In a majority of the national schools, fees is more than Sh100, 000 a year thanks to illegal payments that parents are hoodwinked to endorse.

One of the payments is a ‘commitment fees’ that parents seeking transfers of their children to particular schools produce out of desperation.

It is unbelievable that heads of big schools are said to control huge budgets, fuelling fights for promotions to become a principal.

There is a fundamental issue that  school heads fail to understand. Basic Education, as stated in the Constitution, is the right of every child. Again, education is a core part of nation building.

Thus, the pathway should not be deliberately littered with costs and greed that end up slowing down economic growth.

Tom Mboya (TJ) once said that academic themes are founded on a basic sympathy with the national goals.

In the present state of Kenya’s development, the country requires  integration, not exclusion from opportunities.

Kenya can only teach and promote national values, which are embedded in the supreme law by practising them, not merely mentioning them out of convenience.

There are just too many unnecessary requirements which though endorsed by parents through coercive devices go against the grain.

The most important thing to the Kenyan child is help him to be what he wants to become. It is unbelievable that a school head can erect hurdles before a learner in the name of extra items for admission and stay in school.

While the head knows what is required to aid achievement of the learner, some conditions are an unsightly heap that openly defies government policy. Principals should facilitate, not frustrate, policy implementation.

There should exist intelligent cooperation for that is the epitome of responsibility.

Why, for example, would the school head collude with uniform manufacturers or distributors to extort parents? It is not uncommon that the school head will insist on school uniform sourced from a particular shop at an extremely high price.
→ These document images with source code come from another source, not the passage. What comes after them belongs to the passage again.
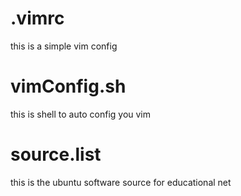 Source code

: <h1>.vimrc</h1>
this is a simple vim config
<h1>vimConfig.sh</h1>
this is shell to auto config you vim
<h1>source.list</h1>
this is the ubuntu software source for educational net

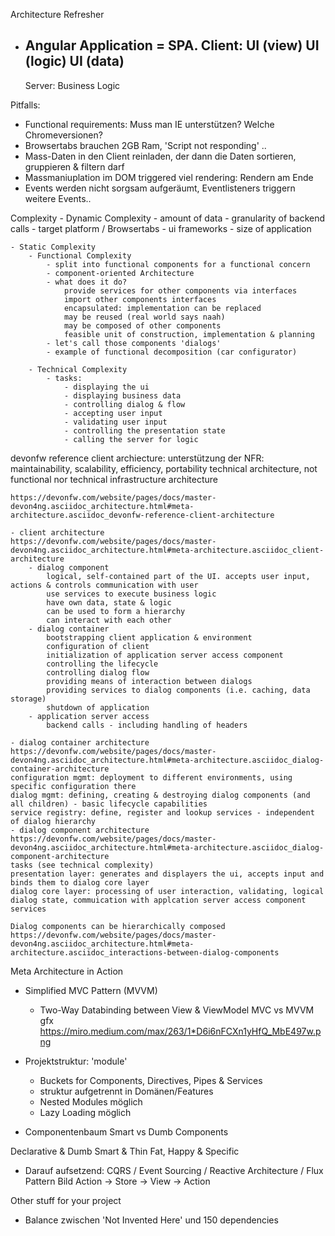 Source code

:Architecture Refresher

- Angular Application = SPA.
    Client: UI (view)
            UI (logic)
            UI (data)
    ------------------------
    Server: Business Logic

Pitfalls:
- Functional requirements: Muss man IE unterstützen? Welche Chromeversionen?
- Browsertabs brauchen 2GB Ram, 'Script not responding' ..
- Mass-Daten in den Client reinladen, der dann die Daten sortieren, gruppieren & filtern darf
- Massmaniuplation im DOM triggered viel rendering: Rendern am Ende
- Events werden nicht sorgsam aufgeräumt, Eventlisteners triggern weitere Events..

Complexity
    - Dynamic Complexity
        - amount of data
        - granularity of backend calls
        - target platform / Browsertabs
        - ui frameworks
        - size of application

    - Static Complexity
        - Functional Complexity
            - split into functional components for a functional concern
            - component-oriented Architecture
            - what does it do?
                provide services for other components via interfaces
                import other components interfaces
                encapsulated: implementation can be replaced
                may be reused (real world says naah)
                may be composed of other components
                feasible unit of construction, implementation & planning
            - let's call those components 'dialogs'
            - example of functional decomposition (car configurator)

        - Technical Complexity
            - tasks:
                - displaying the ui
                - displaying business data
                - controlling dialog & flow
                - accepting user input
                - validating user input
                - controlling the presentation state
                - calling the server for logic

devonfw reference client archiecture:
    unterstützung der NFR: maintainability, scalability, efficiency, portability
    technical architecture, not functional nor technical infrastructure architecture

    https://devonfw.com/website/pages/docs/master-devon4ng.asciidoc_architecture.html#meta-architecture.asciidoc_devonfw-reference-client-architecture

    - client architecture
    https://devonfw.com/website/pages/docs/master-devon4ng.asciidoc_architecture.html#meta-architecture.asciidoc_client-architecture
        - dialog component
            logical, self-contained part of the UI. accepts user input, actions & controls communication with user
            use services to execute business logic
            have own data, state & logic
            can be used to form a hierarchy
            can interact with each other
        - dialog container
            bootstrapping client application & environment
            configuration of client
            initialization of application server access component
            controlling the lifecycle
            controlling dialog flow
            providing means of interaction between dialogs
            providing services to dialog components (i.e. caching, data storage)
            shutdown of application
        - application server access
            backend calls - including handling of headers

    - dialog container architecture
    https://devonfw.com/website/pages/docs/master-devon4ng.asciidoc_architecture.html#meta-architecture.asciidoc_dialog-container-architecture
    configuration mgmt: deployment to different environments, using specific configuration there
    dialog mgmt: defining, creating & destroying dialog components (and all children) - basic lifecycle capabilities
    service registry: define, register and lookup services - independent of dialog hierarchy
    - dialog component architecture
    https://devonfw.com/website/pages/docs/master-devon4ng.asciidoc_architecture.html#meta-architecture.asciidoc_dialog-component-architecture
    tasks (see technical complexity)
    presentation layer: generates and displayers the ui, accepts input and binds them to dialog core layer
    dialog core layer: processing of user interaction, validating, logical dialog state, commuication with applcation server access component services

    Dialog components can be hierarchically composed
    https://devonfw.com/website/pages/docs/master-devon4ng.asciidoc_architecture.html#meta-architecture.asciidoc_interactions-between-dialog-components


Meta Architecture in Action

- Simplified MVC Pattern (MVVM)
    + Two-Way Databinding between View & ViewModel
    MVC vs MVVM gfx
    https://miro.medium.com/max/263/1*D6i6nFCXn1yHfQ_MbE497w.png

- Projektstruktur: 'module'
    + Buckets for Components, Directives, Pipes & Services
    + struktur aufgetrennt in Domänen/Features
    + Nested Modules möglich
    + Lazy Loading möglich

- Componentenbaum
 Smart vs Dumb Components

Declarative & Dumb
Smart & Thin
Fat, Happy & Specific




- Darauf aufsetzend: CQRS / Event Sourcing / Reactive Architecture / Flux Pattern
    Bild Action -> Store -> View -> Action 

Other stuff for your project
- Balance zwischen 'Not Invented Here' und 150 dependencies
Why should uniforms alone cost more than Sh100,000, for example, at a public school?

Again, in the construction of the vital school infrastructure just like in the purchase of school buses, the parents are exploited year in and out.

The money collected goes into the pockets of managers claiming that teachers need motivation, that students need decent uniforms, and that the school wants mercurial results in the Kenya Certificate of Secondary Education (KCSE), the national examination that was long turned into a monster by rote-learning constituencies.

The adage, “If you think education is expensive, try ignorance”, has  been used by the same head teachers to subvert free thoughts by otherwise independent parents and guardians. It has been taken out of context. It is being used to scare, coerce, and cajole, eyes on the small goal of extra pay for ”hardworking” teachers, which is nothing but corruption.

So, what next? The starting point must be to engage a greater intellectual sobriety in secondary school administration and management. It is this sobriety that may ease the burden on parents and send a student to build his hopes, dreams, and character.

In its hazy form, the current school heads behaviour is tantamount to corruption yet nation building is also norm-building.

There is no better route to training of the youth, as the Constitution says, than the secondary school education. It is such a crucial bridge in the growth of the youth to be treated this unfairly and casually.

It contributes substantially to  national development and the well-being of the country. This prime education must not, therefore, be a scarce commodity because of greed.